Conciencia del poeta

«Campos de Soria», la composición descriptiva más ambiciosa de la época, nos lleva mediante una descripción sobria y exacta del ciclo del año a una creciente emocionalización en que los mismos elementos naturales previamente establecidos toman otra vida emotiva en la conciencia del poeta, hasta el extremo que se apunta la posibilidad de que su existencia real resida en una visión schopenhaueriana dentro de su propia imaginación: «me habéis llegado al alma, / ¿o acaso estabais en el fondo de ella?».

¿La verdadera realidad es externa o interna? Los mismos problemas, ligados por cierto con la dicotomía de universalidad y particularismo, vuelven a surgir. El primer poema que se refiere a la enfermedad, amenazada de muerte, de su joven esposa Leonor, tiene el especial mérito de interesarse intensamente, al modo de Robert Frost, en la suerte de un árbol decrépito y en las tareas campesinas en que está involucrado, mediante aquella larga y magnífica serie de sonoras cláusulas temporales subordinadas: «Antes que te derribe, olmo del Duero, / con su hacha el leñador, y el carpintero / te convierta en melena de campana, / lanza de carro o yugo de carreta...», etc.

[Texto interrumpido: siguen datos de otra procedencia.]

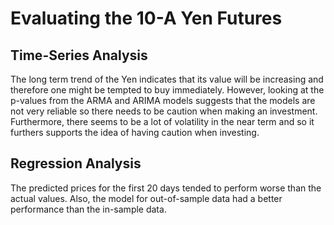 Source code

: # Evaluating the 10-A Yen Futures

## Time-Series Analysis

The long term trend of the Yen indicates that its value will be increasing and therefore one might be tempted to buy immediately. However, looking at the p-values from the ARMA and ARIMA models suggests that the models are not very reliable so there needs to be caution when making an investment. Furthermore, there seems to be a lot of volatility in the near term and so it furthers supports the idea of having caution when investing.

## Regression Analysis

The predicted prices for the first 20 days tended to perform worse than the actual values. Also, the model for out-of-sample data had a better performance than the in-sample data. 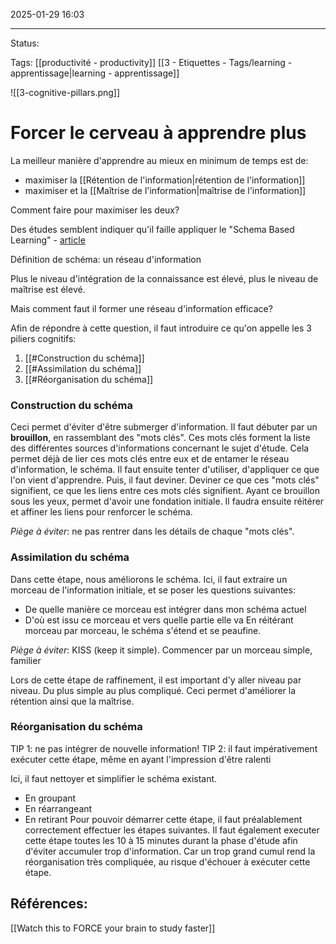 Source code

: 
2025-01-29 16:03
****
Status:

Tags: [[productivité - productivity]] [[3 - Etiquettes - Tags/learning - apprentissage|learning - apprentissage]]

![[3-cognitive-pillars.png]]
# Forcer le cerveau à apprendre plus

La meilleur manière d'apprendre au mieux en minimum de temps est de:
- maximiser la [[Rétention de l'information|rétention de l'information]]
- maximiser et la [[Maîtrise de l'information|maîtrise de l'information]]

Comment faire pour maximiser les deux?

Des études semblent indiquer qu'il faille appliquer le "Schema Based Learning" - [article](https://www.researchgate.net/publication/378395606_Innovations_With_Schema_Theory_Modern_Implications_for_Learning_Memory_And_Academic_Achievement)

Définition de schéma: un réseau d'information

Plus le niveau d'intégration de la connaissance est élevé, plus le niveau de maîtrise est élevé.

Mais comment faut il former une réseau d'information efficace?

Afin de répondre à cette question, il faut introduire ce qu'on appelle les 3 piliers cognitifs:
1. [[#Construction du schéma]]
2. [[#Assimilation du schéma]]
3. [[#Réorganisation du schéma]]

### Construction du schéma

Ceci permet d'éviter d'être submerger d'information.
Il faut débuter par un **brouillon**, en rassemblant des "mots clés". Ces mots clés forment la liste des différentes sources d'informations concernant le sujet d'étude. Cela permet déjà de lier ces mots clés entre eux et de entamer le réseau d'information, le schéma.
Il faut ensuite tenter d'utiliser, d'appliquer ce que l'on vient d'apprendre. 
Puis, il faut deviner. Deviner ce que ces "mots clés" signifient, ce que les liens entre ces mots clés signifient. 
Ayant ce brouillon sous les yeux, permet d'avoir une fondation initiale. Il faudra ensuite réitérer et affiner les liens pour renforcer le schéma.

*Piège à éviter*: ne pas rentrer dans les détails de chaque "mots clés".
### Assimilation du schéma

Dans cette étape, nous améliorons le schéma.
Ici, il faut extraire un morceau de l'information initiale, et se poser les questions suivantes:
- De quelle manière ce morceau est intégrer dans mon schéma actuel
- D'où est issu ce morceau et vers quelle partie elle va
En réitérant morceau par morceau, le schéma s'étend et se peaufine.

*Piège à éviter*: KISS (keep it simple). Commencer par un morceau simple, familier

Lors de cette étape de raffinement, il est important d'y aller niveau par niveau. Du plus simple au plus compliqué.
Ceci permet d'améliorer la rétention ainsi que la maîtrise.
### Réorganisation du schéma

TIP 1: ne pas intégrer de nouvelle information!
TIP 2: il faut impérativement exécuter cette étape, même en ayant l'impression d'être ralenti

Ici, il faut nettoyer et simplifier le schéma existant.
- En groupant
- En réarrangeant
- En retirant
Pour pouvoir démarrer cette étape, il faut préalablement correctement effectuer les étapes suivantes. 
Il faut également executer cette étape toutes les 10 à 15 minutes durant la phase d'étude afin d'éviter accumuler trop d'information. Car un trop grand cumul rend la réorganisation très compliquée, au risque d'échouer à exécuter cette étape.


## Références:

[[Watch this to FORCE your brain to study faster]]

La referencia personal al milagro que espera en los tres últimos versos es tan tenue que hasta suscita la cuestión de si cabe ver siquiera en ellos una alusión autobiográfica. Plantea el problema del grado en que lo particular, sea individual o sea localista, podría llegar a un público más amplio. Igual pasa con la imponente carta-poema dirigida a Palacio, en la que el poeta pide a su amigo que lleve un ramillete de flores de primavera al Espino, donde está su tierra, en lo cual hay que saber que el Espino es el cementerio y que la tierra a que se refiere es de Leonor. ¿Es una limitación o la refrenada concentración de sentimiento? En los dos casos creo que cualquier lector culto podrá apreciar la intensidad de emoción encerrada en este milagro tan deseado o en esta ofrenda de flores. Al reconocer plenamente la validez del sentimiento no le importa al lector prescindir de las exactas circunstancias del caso.

En conjunto, nos enfrentamos con la doble faceta, no antagónica sino complementaria, de un poeta que aspira a valores universales compatibles con el simbolismo, pero de ningún modo tan intransigente ni tan abstracto, a la vez que se da cuenta cabal de lo imprescindible que es la aportación individual que destaca lo particular, lo distintivo, lo topográfico, lo temporal de su propio vivir humano: dicho en breve, «la palabra esencial en el tiempo».

Artículo publicado originalmente en Diario Córdoba, 3 diciembre 1998, «Cuadernos del Sur», p. 37.